Кольхен бросился за ней, крича на ходу, но Ида махнула рукой — берегите горло, потом поговорим.
Вдруг вспомнила ДЕНЬ, когда снималась у Пальмина — они чем-то с Кольхеном были похожи. Мальчиковостью. Беззаботностью.
На следующий день снег пошел сильнее, хотя иногда ветер разгонял морось и тогда зависало прозрачное серое спокойствие. Вездесущий Нахимзон раздобыл зонты, которые то стаей топорщились вкруг съемочной площадки, то черными цветами на белом снежном фоне вырастали над головами актеров, оператора, над кинокамерой. Дело двигалось споро — Кольхен принимал решения быстро и, казалось, больше был увлечен тем, чтобы для группы вовремя доставили горячий обед, меню он с заговорщицким видом в конце каждого дня обсуждал с Нахимзоном. А еще специальные мельхиоровые термосы с кофе и чаем, которые были наготове весь съемочный день, бублики, мармелад, который, по уверениям постановщика, очень хорошо воздействовал на кожу лиц актеров и на мозги ассистентов.
Зизи, три дня назад приехавшей в горы, никак не удавалось пробраться наверх, к съемочной площадке: посторонних на канатную дорогу не пускали. Поселиться ей удалось в деревеньке Терскол, недалеко от станции канатки, что вела на вершину Чегета.
Покрутилась, покрутилась и нашла комнатку в беленом домике у пожилой пары, плохо говорившей по-русски, — на пальцах Зизи объяснила, что работает с киносъемщиками и заплатит, когда получит гонорар. Те кивали и кудахтали между собой на отрывистом незнакомом языке.
Именно сюда, к станции, от спрятанного в сосновом лесу шале «Иткол» съемочное общество привозили на грузовиках. Только Ида подкатывала в «Бьюике».
Пока ей удалось увидеть Иду только раз. В первый же день закутанная в пальто дива выходила из машины и, смешавшись со съемочной толпой, шла к станции канатной дороги. Пробиться к ней не удалось.
На следующее утро Зизи пешком двинулась в шале «Иткол» — по тропинке, которую ей показала хозяйка, — но войти в отель оказалось делом непростым: швейцар из местных кабардинцев чтил свой пост как военную миссию и ушлым острым взглядом сразу разглядел в Зизи чужую. Заслонив дверь, он даже вытащил из-за пояса кинжал, мрачно блеснувший золотом.

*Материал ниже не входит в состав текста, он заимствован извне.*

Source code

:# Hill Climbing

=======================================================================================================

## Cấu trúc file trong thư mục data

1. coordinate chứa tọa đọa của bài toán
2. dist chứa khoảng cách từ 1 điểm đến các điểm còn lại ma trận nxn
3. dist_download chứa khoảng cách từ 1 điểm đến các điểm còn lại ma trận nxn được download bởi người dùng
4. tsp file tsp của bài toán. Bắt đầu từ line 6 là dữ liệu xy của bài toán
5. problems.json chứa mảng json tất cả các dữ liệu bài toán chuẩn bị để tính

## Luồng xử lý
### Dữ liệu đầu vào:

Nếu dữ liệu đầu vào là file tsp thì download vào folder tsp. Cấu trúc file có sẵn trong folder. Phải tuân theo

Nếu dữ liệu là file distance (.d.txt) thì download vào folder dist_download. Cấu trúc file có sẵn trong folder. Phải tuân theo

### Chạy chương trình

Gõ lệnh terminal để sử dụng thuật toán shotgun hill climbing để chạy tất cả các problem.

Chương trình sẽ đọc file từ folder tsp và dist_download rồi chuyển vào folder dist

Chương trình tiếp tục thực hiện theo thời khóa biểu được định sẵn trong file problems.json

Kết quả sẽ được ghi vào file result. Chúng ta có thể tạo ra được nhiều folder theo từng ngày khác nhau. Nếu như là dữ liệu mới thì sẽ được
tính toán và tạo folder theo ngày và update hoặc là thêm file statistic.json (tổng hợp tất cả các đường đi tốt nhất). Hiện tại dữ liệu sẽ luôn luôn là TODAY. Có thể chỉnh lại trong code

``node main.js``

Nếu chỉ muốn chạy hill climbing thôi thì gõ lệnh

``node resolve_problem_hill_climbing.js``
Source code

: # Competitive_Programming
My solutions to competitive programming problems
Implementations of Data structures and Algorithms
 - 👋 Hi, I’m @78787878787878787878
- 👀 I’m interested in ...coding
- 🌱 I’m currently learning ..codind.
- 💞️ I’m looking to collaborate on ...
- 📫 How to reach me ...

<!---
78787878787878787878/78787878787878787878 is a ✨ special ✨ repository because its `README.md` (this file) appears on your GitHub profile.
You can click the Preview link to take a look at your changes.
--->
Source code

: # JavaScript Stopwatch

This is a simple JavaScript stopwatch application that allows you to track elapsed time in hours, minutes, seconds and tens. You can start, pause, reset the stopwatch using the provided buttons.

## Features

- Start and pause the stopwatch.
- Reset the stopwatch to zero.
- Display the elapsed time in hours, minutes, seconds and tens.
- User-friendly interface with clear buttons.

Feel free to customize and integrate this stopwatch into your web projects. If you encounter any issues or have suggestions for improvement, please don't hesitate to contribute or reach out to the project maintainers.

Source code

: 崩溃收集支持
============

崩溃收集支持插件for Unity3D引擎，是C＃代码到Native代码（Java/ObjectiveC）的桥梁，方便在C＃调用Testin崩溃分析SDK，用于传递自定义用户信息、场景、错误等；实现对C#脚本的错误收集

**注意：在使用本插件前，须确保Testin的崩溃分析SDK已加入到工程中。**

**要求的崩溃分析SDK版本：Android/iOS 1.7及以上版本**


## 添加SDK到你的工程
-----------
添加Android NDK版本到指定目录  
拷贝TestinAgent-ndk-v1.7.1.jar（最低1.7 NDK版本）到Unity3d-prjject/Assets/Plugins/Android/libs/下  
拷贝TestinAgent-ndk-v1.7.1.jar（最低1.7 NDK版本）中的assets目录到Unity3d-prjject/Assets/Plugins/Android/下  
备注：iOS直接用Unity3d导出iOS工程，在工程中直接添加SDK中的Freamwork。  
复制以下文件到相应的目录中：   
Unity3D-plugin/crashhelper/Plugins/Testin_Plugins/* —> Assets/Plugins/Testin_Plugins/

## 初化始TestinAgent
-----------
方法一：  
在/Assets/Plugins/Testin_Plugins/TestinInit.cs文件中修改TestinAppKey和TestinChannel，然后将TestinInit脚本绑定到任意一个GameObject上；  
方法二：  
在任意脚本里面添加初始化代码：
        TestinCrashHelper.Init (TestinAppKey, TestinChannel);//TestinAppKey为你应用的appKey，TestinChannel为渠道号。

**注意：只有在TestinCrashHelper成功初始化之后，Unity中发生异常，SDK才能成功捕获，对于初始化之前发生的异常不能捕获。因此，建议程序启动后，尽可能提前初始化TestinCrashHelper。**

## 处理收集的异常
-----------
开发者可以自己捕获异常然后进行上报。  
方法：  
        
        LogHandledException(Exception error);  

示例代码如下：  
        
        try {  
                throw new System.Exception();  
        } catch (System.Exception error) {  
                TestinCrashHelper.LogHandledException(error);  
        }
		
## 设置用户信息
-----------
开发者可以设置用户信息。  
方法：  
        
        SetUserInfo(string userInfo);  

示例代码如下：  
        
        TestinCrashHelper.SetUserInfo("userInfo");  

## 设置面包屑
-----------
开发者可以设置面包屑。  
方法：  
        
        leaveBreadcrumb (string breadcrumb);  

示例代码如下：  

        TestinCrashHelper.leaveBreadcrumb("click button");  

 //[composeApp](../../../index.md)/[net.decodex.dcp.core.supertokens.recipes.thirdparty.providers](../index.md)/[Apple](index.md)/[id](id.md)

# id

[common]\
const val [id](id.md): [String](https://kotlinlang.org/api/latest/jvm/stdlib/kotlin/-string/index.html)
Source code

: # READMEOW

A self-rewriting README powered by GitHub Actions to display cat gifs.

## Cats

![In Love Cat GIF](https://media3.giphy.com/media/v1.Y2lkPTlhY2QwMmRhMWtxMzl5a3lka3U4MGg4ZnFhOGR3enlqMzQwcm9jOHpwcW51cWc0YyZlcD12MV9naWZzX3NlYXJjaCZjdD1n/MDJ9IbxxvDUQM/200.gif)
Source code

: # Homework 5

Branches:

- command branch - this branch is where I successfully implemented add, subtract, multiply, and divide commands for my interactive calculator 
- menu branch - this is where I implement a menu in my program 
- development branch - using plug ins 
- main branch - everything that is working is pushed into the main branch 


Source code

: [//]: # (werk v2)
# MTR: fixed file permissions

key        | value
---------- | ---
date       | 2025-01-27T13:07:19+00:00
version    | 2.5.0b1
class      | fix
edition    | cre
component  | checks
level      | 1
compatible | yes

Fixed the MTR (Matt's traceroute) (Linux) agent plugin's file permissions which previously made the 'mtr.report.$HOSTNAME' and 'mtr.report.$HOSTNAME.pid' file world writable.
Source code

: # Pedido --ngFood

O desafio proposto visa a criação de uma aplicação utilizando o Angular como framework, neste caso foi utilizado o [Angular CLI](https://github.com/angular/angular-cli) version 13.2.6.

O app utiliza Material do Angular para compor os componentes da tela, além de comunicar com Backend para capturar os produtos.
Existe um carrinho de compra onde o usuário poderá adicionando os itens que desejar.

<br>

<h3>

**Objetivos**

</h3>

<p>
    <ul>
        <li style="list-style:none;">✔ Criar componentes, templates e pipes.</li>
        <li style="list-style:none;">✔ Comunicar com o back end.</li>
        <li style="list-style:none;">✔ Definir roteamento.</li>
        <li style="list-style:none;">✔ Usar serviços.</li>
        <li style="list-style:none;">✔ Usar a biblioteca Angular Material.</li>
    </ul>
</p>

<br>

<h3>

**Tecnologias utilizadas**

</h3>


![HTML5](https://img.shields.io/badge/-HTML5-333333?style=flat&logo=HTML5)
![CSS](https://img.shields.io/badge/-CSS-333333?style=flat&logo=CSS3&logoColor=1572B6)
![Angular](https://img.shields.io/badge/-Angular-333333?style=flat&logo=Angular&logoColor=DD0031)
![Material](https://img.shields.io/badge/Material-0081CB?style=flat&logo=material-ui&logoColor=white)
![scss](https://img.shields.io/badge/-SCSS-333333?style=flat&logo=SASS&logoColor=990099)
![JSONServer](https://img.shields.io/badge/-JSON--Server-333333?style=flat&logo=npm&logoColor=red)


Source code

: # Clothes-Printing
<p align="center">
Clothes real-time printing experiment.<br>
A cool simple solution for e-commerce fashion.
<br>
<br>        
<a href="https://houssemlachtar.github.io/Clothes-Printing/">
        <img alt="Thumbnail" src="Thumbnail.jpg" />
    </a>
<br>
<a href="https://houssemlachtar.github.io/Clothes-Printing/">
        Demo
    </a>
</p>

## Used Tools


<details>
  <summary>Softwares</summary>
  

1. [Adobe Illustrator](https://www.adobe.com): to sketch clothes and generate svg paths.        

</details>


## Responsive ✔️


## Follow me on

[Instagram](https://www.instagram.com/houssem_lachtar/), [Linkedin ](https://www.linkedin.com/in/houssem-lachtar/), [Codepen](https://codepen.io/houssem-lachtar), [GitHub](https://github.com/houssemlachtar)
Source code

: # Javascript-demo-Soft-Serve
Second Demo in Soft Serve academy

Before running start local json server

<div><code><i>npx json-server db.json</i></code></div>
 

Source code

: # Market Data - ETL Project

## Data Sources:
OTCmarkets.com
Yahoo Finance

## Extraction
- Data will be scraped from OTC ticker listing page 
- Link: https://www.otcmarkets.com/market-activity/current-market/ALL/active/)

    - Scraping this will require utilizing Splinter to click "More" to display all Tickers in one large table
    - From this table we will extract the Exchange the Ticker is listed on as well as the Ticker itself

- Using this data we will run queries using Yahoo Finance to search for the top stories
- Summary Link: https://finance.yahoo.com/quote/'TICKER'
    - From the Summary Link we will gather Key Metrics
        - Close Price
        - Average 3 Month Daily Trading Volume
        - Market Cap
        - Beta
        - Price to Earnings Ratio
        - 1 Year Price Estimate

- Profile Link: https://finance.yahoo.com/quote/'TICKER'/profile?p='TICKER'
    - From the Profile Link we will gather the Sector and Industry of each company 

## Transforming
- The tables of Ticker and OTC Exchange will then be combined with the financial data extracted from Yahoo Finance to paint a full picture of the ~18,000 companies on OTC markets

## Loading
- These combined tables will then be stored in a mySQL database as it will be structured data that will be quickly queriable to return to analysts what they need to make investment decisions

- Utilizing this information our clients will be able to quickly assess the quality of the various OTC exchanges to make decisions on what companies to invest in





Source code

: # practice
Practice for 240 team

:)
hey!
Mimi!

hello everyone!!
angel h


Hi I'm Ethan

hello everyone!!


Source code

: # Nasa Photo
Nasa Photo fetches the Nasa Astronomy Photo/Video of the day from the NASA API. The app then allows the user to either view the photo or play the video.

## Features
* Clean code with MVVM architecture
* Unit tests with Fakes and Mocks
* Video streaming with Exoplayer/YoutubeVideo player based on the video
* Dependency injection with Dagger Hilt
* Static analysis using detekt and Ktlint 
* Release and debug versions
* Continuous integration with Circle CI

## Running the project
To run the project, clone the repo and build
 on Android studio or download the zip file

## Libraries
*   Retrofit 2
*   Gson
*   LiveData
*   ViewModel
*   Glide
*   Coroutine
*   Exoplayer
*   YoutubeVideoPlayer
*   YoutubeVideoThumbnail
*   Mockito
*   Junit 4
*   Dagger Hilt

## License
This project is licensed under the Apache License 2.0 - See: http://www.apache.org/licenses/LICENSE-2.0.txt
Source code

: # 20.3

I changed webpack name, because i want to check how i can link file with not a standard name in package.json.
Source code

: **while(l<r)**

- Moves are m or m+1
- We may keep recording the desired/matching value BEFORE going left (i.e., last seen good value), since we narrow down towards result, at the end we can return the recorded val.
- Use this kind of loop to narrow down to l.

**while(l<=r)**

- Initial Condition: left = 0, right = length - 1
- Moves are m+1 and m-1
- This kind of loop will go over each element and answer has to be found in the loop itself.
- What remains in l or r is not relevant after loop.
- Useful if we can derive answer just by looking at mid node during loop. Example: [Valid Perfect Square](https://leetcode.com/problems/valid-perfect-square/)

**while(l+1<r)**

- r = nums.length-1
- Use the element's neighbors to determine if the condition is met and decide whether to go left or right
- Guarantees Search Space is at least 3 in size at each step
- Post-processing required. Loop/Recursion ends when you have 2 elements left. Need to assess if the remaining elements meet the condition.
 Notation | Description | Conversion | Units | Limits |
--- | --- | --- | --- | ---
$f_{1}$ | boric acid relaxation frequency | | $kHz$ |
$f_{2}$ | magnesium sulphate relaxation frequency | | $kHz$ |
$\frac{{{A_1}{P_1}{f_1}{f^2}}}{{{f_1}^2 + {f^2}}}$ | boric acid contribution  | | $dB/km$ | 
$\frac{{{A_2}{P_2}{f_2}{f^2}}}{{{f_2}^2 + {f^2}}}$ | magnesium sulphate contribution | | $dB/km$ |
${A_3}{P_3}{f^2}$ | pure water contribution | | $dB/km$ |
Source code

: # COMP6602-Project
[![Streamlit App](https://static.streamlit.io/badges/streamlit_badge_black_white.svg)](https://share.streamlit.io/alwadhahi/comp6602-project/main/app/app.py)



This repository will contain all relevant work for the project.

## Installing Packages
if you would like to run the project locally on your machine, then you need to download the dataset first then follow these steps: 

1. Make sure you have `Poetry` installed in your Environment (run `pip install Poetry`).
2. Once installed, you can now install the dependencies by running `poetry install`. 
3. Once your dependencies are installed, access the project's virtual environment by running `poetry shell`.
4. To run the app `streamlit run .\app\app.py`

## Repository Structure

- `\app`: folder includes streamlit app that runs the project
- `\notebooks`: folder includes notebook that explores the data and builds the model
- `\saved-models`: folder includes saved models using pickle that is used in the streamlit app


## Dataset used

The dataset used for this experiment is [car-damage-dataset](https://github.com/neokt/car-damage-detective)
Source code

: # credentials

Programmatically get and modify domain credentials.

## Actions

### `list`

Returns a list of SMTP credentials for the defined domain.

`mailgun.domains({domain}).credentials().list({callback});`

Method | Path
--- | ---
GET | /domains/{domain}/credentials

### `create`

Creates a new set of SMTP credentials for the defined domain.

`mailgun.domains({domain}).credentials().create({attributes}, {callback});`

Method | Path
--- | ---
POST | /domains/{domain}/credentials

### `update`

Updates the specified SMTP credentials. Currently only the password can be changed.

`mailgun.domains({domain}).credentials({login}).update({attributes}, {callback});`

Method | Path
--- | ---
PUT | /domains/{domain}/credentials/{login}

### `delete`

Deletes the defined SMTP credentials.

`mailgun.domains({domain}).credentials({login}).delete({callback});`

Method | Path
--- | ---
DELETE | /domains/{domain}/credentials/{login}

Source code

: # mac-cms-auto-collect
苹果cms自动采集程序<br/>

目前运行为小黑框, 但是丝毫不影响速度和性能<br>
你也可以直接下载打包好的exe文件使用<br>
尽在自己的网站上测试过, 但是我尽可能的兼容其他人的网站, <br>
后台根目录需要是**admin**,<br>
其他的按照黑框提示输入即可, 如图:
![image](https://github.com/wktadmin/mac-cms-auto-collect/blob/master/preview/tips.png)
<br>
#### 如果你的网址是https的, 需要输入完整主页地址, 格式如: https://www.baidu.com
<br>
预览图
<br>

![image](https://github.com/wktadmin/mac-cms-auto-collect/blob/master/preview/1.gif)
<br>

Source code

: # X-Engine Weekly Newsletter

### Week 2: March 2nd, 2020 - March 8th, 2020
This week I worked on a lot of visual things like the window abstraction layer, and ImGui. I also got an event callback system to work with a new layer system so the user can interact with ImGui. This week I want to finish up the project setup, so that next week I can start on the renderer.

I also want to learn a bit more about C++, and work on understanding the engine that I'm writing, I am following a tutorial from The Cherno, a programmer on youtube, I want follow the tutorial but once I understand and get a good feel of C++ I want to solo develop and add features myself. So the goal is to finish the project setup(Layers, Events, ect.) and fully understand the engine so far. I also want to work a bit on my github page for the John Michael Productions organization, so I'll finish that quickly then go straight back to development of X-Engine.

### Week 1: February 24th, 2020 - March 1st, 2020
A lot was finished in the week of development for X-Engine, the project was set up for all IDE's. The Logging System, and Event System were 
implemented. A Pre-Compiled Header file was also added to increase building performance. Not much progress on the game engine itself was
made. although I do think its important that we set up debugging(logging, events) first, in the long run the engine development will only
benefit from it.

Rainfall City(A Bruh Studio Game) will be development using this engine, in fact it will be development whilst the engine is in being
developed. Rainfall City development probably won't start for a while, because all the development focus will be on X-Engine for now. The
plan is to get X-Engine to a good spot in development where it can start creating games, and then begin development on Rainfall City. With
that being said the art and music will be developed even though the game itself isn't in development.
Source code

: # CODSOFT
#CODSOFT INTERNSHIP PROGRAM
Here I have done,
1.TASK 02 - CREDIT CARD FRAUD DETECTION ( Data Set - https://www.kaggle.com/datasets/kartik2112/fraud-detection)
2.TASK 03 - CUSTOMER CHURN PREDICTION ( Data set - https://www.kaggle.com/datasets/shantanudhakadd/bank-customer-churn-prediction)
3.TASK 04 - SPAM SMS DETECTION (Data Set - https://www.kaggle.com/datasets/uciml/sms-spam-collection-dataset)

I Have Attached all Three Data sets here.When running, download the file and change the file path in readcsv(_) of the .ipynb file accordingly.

Это разозлило Зизи. Как все глупы! Ей надо предупредить Иду Верде об опасности! О безумном муже, который, может быть, уже купил пистолет! А ее не пускают на порог.
Зизи шла обратно в поселок — не по тропинке, потому что было уже поздно и лес нехорошо темнел, а по дороге, раскатанной грузовиками.
«Здесь в горах все черное и белое — снег и грязь, лед и елки, здесь черно-бело, как в синема… в синема…» — думала она.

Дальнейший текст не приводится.